I found it difficult to assess how profitable the shops were. Their prices were higher than town prices, because apart from the costs of transport, they worked on a higher profit margin on a lower turnover - though I am not sure that village shopkeepers could buy wholesale as cheaply as town retailers. The acceptance of payment in kind further increased the shopkeeper's margin because he priced grain below what he would sell it for. Against this the impossibility of refusing credit and the difficulty of collecting debts made it a doubtful means of earning a living. The more temporary shops were usually run by poor men, but several of the permanent shops were sidelines run by the better-off. Full-time shopkeeping seemed to provide no more than a modest standard of living.

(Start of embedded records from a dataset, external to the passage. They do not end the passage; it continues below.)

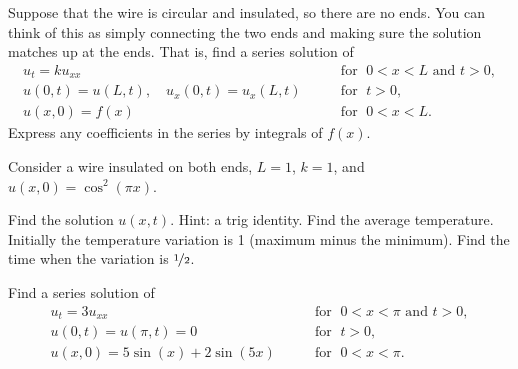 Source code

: \begin{exercise}[challenging]
Suppose that the wire is circular and insulated, so there are no ends. 
You can think of this as simply connecting the two ends and 
making sure the solution matches up at the ends.
That is, find a series solution of
\begin{equation*}
\begin{array}{ll}
u_t = k u_{xx} & \qquad \text{for } \; 0 < x < L \text{ and } t > 0, \\
u(0,t) = u(L,t) , \quad
u_x(0,t) = u_x(L,t)  & \qquad \text{for } \; t > 0, \\
u(x,0) = f(x) & \qquad \text{for } \; 0 < x < L .
\end{array}
\end{equation*}
Express any coefficients in the series by integrals of $f(x)$.
\end{exercise}

\begin{exercise}
Consider a wire insulated on both ends, $L=1$, $k=1$,
and $u(x,0) = \cos^2(\pi x)$.
\begin{tasks}
\task
Find the solution $u(x,t)$.  Hint: a trig identity.
\task
Find the average temperature.
\task
Initially the temperature variation is 1 (maximum minus the minimum).
Find the time when the variation is $\nicefrac{1}{2}$.
\end{tasks}
\end{exercise}

\setcounter{exercise}{100}


\begin{exercise}
Find a series solution of
\begin{equation*}
\begin{array}{ll}
u_t =  3 u_{xx} & \qquad \text{for } \; 0 < x < \pi \text{ and } t > 0, \\
u(0,t) = u(\pi,t) = 0 & \qquad \text{for } \; t > 0, \\
u(x,0) = 5\sin (x) + 2\sin (5x) & \qquad \text{for } \; 0 < x < \pi .
\end{array}
\end{equation*}
\end{exercise}


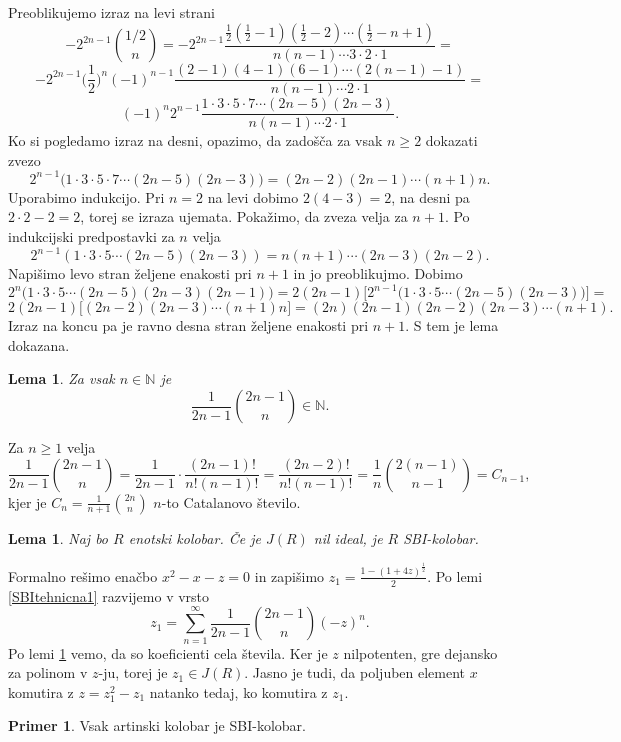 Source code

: \documentclass[a4paper, 12pt]{amsart}
\theoremstyle{definition} %
\newtheorem{primer}[definicija]{Primer}
\theoremstyle{plain} %
\newtheorem{lema}[definicija]{Lema}
\newcommand{\N}{\mathbb N}
\begin{document}
Preoblikujemo izraz na levi strani
$$
-2^{2n-1} {1/2 \choose n} = -2^{2n-1} \frac{\frac{1}{2}(\frac{1}{2}-1)(\frac{1}{2} - 2)\cdots(\frac{1}{2} - n+1) }{n(n-1)\cdots 3 \cdot 2 \cdot 1} =
$$
$$
-2^{2n-1}\big(\frac{1}{2}\big)^n (-1)^{n-1} \frac{(2-1)(4-1)(6-1)\cdots (2(n-1)-1)}{n(n-1)\cdots 2 \cdot1} = 
$$
$$
(-1)^n 2^{n-1} \frac{1\cdot 3 \cdot 5 \cdot 7 \cdots (2n-5)(2n-3)}{n(n-1)\cdots 2\cdot1}.
$$
Ko si pogledamo izraz na desni, opazimo, da zadošča za vsak $n\ge 2$ dokazati zvezo
$$
2^{n-1}\big( 1\cdot 3 \cdot 5 \cdot 7 \cdots(2n-5)(2n-3)   \big) = (2n-2) (2n-1) \cdots (n+1) n.
$$
Uporabimo indukcijo. Pri $n=2$ na levi dobimo $2(4-3) = 2$, na desni pa $2\cdot 2 - 2 = 2$, torej se izraza ujemata. Pokažimo, da zveza velja za $n+1$. Po indukcijski predpostavki za $n$ velja 
$$
2^{n-1} (1\cdot 3\cdot 5 \cdots (2n-5)(2n-3)) = n(n+1)\cdots (2n-3)(2n-2).
$$
Napišimo levo stran željene enakosti pri $n+1$ in jo preoblikujmo. Dobimo
$$
2^n \big(1\cdot 3 \cdot 5 \cdots (2n-5)(2n-3)(2n-1)\big) = 2(2n-1) \big[2^{n-1}\big(1\cdot 3 \cdot 5 \cdots (2n-5)(2n-3) \big)\big]=
$$
$$
2(2n-1) \big[(2n-2)(2n-3)\cdots(n+1)n\big] = (2n)(2n-1)(2n-2)(2n-3)\cdots (n+1).
$$
Izraz na koncu pa je ravno desna stran željene enakosti pri $n+1$. S tem je lema dokazana.
\endproof

\begin{lema}
\label{SBItehnicna2}
Za vsak $n\in \N$ je 
$$
\frac{1}{2n-1} {2n-1 \choose n} \in \N.
$$
\end{lema}

\proof
Za $n\ge 1$ velja 
$$
\frac{1}{2n-1} {2n-1 \choose n} = \frac{1}{2n-1}\cdot\frac{(2n-1)!}{n! (n-1)!} = \frac{(2n-2)!}{n!(n-1)!} = \frac{1}{n} {2(n-1) \choose n-1} = C_{n-1},
$$
kjer je $C_n = \frac{1}{n+1}{2n \choose n}$ $n$-to Catalanovo število. 
\endproof

\begin{lema}
\label{nilJeSBI}
Naj bo $R$ enotski kolobar. Če je $J(R)$ nil ideal, je $R$ SBI-kolobar.
\end{lema}

\proof
Formalno rešimo enačbo $x^2 - x - z = 0$ in zapišimo $z_1 = \frac{1-(1+4z)^{\frac{1}{2}}}{2}$. Po lemi \ref{SBItehnicna1} razvijemo v vrsto
$$
z_1 = \sum_{n=1}^{\infty} \frac{1}{2n-1} \binom{2n-1}{n}(-z)^n.
$$
Po lemi \ref{SBItehnicna2} vemo, da so koeficienti cela števila. Ker je $z$ nilpotenten, gre dejansko za polinom v $z$-ju, torej je $z_1 \in J(R)$. Jasno je tudi, da poljuben element $x$ komutira z $z=z_1^2 - z_1$ natanko tedaj, ko komutira z $z_1$.
\endproof

\begin{primer}
Vsak artinski kolobar je SBI-kolobar.
\end{primer}
\end{document}
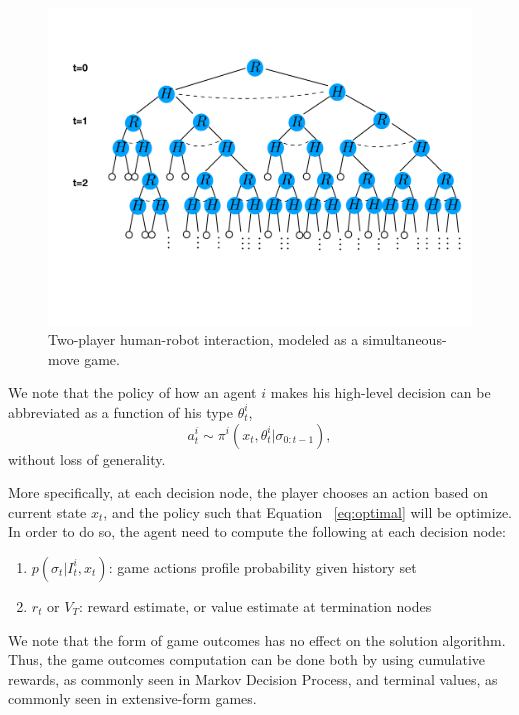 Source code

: \documentclass[letterpaper, 10 pt, conference]{ieeeconf}  %
\begin{document}
\begin{figure}[t]
	\centering
	\vspace{-3em}
	\includegraphics[scale=0.21]{game_tree}
	\vspace{-5em}
	\caption{Two-player human-robot interaction, modeled as a 
		simultaneous-move game. }
	\vspace{-1.4em}
	\label{fig:game_tree}
\end{figure}

We note that the policy of how an agent $i$ makes his high-level decision can be abbreviated as a function of his type $\theta^i_t$,
\begin{equation}
a^i_t \sim \pi^i(x_t,\theta^i_t|\sigma_{0:t-1}),
\end{equation}
without loss of generality.

More specifically, at each decision node, the player chooses an action based on current state $x_t$, and the policy such that Equation ~\ref{eq:optimal} will be optimize. In order to do so, the agent need to compute the following at each decision node:
\begin{enumerate}
  \item $p(\sigma_{t}|I^i_t,x_t)$: game actions profile probability given history set
  \item $r_{t}$ or $V_T$: 
    reward estimate, or value estimate at termination nodes
\end{enumerate}
We note that the form of game outcomes has no effect on the solution algorithm. Thus, the game outcomes  computation can be done both by using cumulative rewards, as commonly seen in Markov Decision Process, and terminal values, as commonly seen in extensive-form games.   
\end{document}
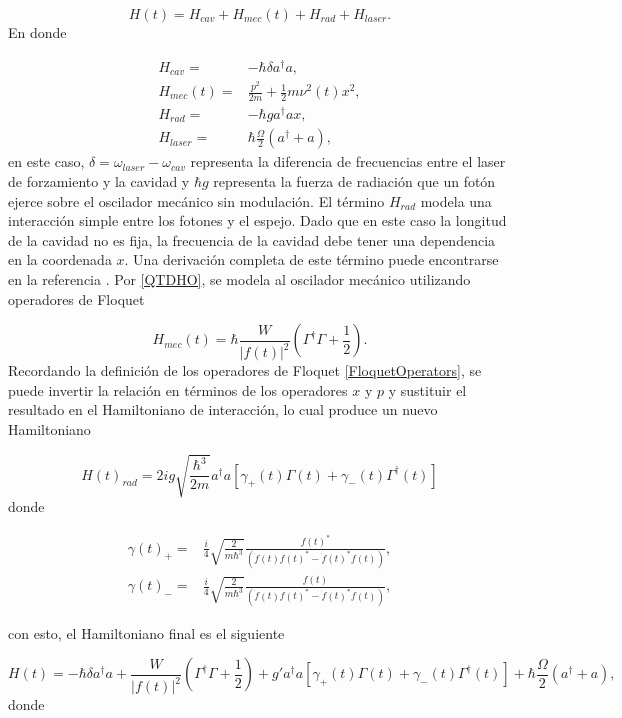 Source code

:\documentclass[10pt,a4paper]{report}
\begin{document}
\begin{equation}
H(t) = H_{cav} + H_{mec}(t) + H_{rad} + H_{laser}.
\end{equation} En donde

\begin{align}
H_{cav} =& -\hbar \delta a^\dagger a,\\
H_{mec}(t) =& \frac{p^2}{2m} + \frac{1}{2}m \nu^2 (t) x^2,\\
H_{rad} =& -\hbar g a^\dagger a x,\\
H_{laser} =& \hbar\frac{\Omega}{2}(a^\dagger + a),
\end{align} en este caso, $\delta = \omega_{laser} - \omega_{cav}$ representa la diferencia de frecuencias entre el laser de forzamiento y la cavidad y $\hbar g$ representa la fuerza de radiación que un fotón ejerce sobre el oscilador mecánico sin modulación. El término $H_{rad}$ modela una interacción simple entre los fotones y el espejo. Dado que en este caso la longitud de la cavidad no es fija, la frecuencia de la cavidad debe tener una dependencia en la coordenada $x$. Una derivación completa de este término puede encontrarse en la referencia \cite{KippenberCO}. Por \eqref{QTDHO}, se modela al oscilador mecánico utilizando operadores de Floquet

\begin{equation}
H_{mec}(t) = \hbar\frac{W}{|f(t)|^2}(\Gamma^\dagger \Gamma + \frac{1}{2}).
\end{equation} Recordando la definición de los operadores de Floquet \eqref{FloquetOperators}, se puede invertir la relación en términos de los operadores $x$ y $p$ y sustituir el resultado en el Hamiltoniano de interacción, lo cual produce un nuevo Hamiltoniano\cite{TesisMaestria}

\begin{equation}
H(t)_{rad} = 2ig\sqrt{\frac{\hbar^3}{2m}}  a^\dagger a[\gamma_+(t)\Gamma (t) +\gamma_-(t)\Gamma^\dagger (t)]
\end{equation} donde

\begin{align}
\gamma(t)_+ =& \frac{i}{4}\sqrt{\frac{2}{m\hbar^3}} \frac{f(t)^*}{(\dot{f}(t)f(t)^*-\dot{f}(t)^*f(t))},\\
\gamma(t)_- =& \frac{i}{4}\sqrt{\frac{2}{m\hbar^3}} \frac{f(t)}{(\dot{f}(t)f(t)^*-\dot{f}(t)^*f(t))},
\end{align}

con esto, el Hamiltoniano final es el siguiente

\begin{equation}\label{LaserCoolingHamiltonian}
H(t) = -\hbar \delta a^\dagger a + \frac{W}{|f(t)|^2}(\Gamma^\dagger \Gamma + \frac{1}{2}) +  g'a^\dagger a[\gamma_+(t)\Gamma (t) +\gamma_-(t)\Gamma^\dagger (t)] + \hbar\frac{\Omega}{2}(a^\dagger + a),
\end{equation} donde 
\end{document}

Small retail trade was also carried on by numerous pedlars. These varied considerably. In Sakaltutan two of the poorest villagers used to bring donkey-loads of fruit or vegetables in season, combs and other cheap odds and ends to Sakaltutan and other villages, exchanging them for eggs and grain. Pedlars of this type are mostly villagers. Even this enterprise required a minimum capital or credit with a merchant, and some degree of judgement of the market.

Besides these, more specialised pedlars and travelling salesmen would arrive, from towns or from more prosperous villages nearer Kayseri. Some sold earthenware pots; others, more prosperous, sold cloth, usually carried by horse; others traded in oxen. This last was a more complex business, involving long-term credit. Oxen cost even then from T.L.200 to T.L.800 a pair, (,£25-£100, $7o to $280), and the payments were usually spaced over three years.